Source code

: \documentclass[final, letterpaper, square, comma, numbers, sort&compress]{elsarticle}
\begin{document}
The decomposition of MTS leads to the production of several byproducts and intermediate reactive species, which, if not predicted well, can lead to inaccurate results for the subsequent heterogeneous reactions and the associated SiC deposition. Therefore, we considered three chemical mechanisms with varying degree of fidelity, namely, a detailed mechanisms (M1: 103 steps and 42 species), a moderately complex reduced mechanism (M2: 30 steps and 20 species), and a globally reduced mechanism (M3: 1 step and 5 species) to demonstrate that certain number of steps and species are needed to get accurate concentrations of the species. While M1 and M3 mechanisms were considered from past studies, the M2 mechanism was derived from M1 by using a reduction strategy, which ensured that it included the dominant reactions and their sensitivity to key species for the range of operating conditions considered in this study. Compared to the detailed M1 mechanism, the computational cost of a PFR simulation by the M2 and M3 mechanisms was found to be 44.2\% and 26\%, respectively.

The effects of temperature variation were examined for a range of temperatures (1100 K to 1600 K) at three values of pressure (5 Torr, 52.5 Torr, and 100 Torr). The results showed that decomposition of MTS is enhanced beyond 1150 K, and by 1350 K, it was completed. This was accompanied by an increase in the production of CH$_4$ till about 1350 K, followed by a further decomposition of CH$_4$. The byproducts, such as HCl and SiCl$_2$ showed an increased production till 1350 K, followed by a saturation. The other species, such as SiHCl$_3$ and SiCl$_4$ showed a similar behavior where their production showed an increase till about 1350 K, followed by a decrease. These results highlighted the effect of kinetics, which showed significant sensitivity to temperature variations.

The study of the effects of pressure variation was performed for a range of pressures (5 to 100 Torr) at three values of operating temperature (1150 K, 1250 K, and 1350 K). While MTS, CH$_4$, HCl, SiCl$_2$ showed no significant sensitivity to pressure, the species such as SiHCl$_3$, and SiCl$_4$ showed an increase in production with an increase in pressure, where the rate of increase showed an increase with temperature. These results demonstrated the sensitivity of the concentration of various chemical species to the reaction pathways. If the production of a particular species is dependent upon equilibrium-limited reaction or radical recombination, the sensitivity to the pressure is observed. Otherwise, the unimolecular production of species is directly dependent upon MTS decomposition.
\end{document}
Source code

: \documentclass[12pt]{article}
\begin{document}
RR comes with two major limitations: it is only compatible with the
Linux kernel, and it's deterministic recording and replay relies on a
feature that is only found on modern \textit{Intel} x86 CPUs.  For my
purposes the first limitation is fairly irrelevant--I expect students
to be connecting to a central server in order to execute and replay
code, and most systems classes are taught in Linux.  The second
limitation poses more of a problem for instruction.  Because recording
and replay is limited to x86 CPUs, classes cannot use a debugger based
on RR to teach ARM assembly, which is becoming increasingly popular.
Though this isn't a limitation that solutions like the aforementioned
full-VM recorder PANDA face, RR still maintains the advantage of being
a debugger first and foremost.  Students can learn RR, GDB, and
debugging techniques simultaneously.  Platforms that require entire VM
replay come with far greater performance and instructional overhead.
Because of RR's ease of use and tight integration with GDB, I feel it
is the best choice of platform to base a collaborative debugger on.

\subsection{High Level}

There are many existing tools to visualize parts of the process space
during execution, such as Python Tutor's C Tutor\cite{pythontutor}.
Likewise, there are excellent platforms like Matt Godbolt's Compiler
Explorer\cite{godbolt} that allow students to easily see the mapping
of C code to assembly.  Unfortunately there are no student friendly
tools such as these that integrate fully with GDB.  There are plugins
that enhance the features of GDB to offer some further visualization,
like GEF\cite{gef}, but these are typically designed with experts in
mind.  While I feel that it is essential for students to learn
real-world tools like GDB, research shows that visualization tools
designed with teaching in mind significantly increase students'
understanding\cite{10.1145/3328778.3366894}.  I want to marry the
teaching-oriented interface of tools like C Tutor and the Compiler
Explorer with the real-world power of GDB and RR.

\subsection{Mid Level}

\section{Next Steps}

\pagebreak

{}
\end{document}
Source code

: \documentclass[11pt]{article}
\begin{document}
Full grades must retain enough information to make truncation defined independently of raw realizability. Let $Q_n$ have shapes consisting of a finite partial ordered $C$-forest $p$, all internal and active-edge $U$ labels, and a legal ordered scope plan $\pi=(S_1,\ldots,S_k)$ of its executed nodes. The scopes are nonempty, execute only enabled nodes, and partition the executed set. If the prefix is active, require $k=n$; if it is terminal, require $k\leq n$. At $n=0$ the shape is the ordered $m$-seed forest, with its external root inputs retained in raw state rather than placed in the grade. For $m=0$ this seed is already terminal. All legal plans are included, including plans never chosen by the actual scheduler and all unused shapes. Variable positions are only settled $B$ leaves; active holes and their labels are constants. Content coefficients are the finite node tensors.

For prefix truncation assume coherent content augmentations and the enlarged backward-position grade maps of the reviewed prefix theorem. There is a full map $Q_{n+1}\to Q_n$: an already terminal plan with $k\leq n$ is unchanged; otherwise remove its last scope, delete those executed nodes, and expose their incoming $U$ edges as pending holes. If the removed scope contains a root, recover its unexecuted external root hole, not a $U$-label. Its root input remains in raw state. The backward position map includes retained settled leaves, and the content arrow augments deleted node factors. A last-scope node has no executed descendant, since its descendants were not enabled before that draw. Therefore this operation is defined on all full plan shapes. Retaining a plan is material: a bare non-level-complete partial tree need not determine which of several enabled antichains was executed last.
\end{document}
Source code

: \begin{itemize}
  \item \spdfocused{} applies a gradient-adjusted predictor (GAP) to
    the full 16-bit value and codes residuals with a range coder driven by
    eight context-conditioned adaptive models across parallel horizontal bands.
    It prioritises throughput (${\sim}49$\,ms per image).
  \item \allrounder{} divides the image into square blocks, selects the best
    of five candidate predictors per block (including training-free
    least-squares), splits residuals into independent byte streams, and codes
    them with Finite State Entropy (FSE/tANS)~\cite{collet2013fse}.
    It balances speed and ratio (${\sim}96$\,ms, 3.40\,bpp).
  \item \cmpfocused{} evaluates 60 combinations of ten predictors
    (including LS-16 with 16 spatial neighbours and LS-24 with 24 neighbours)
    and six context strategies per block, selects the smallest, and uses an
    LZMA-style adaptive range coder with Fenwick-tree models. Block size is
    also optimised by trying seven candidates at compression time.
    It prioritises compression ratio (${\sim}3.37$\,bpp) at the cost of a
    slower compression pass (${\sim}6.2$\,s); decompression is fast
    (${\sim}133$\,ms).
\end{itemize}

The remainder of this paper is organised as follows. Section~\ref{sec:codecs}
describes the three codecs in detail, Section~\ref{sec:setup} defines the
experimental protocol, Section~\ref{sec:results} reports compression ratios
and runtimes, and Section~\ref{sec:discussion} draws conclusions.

..............................

## WORK TO BE COMPLETED
Pull every line holding "classes" out of the records.

## SOLUTION FOR THIS PROBLEM
code, and most systems classes are taught in Linux.  The second
and replay is limited to x86 CPUs, classes cannot use a debugger based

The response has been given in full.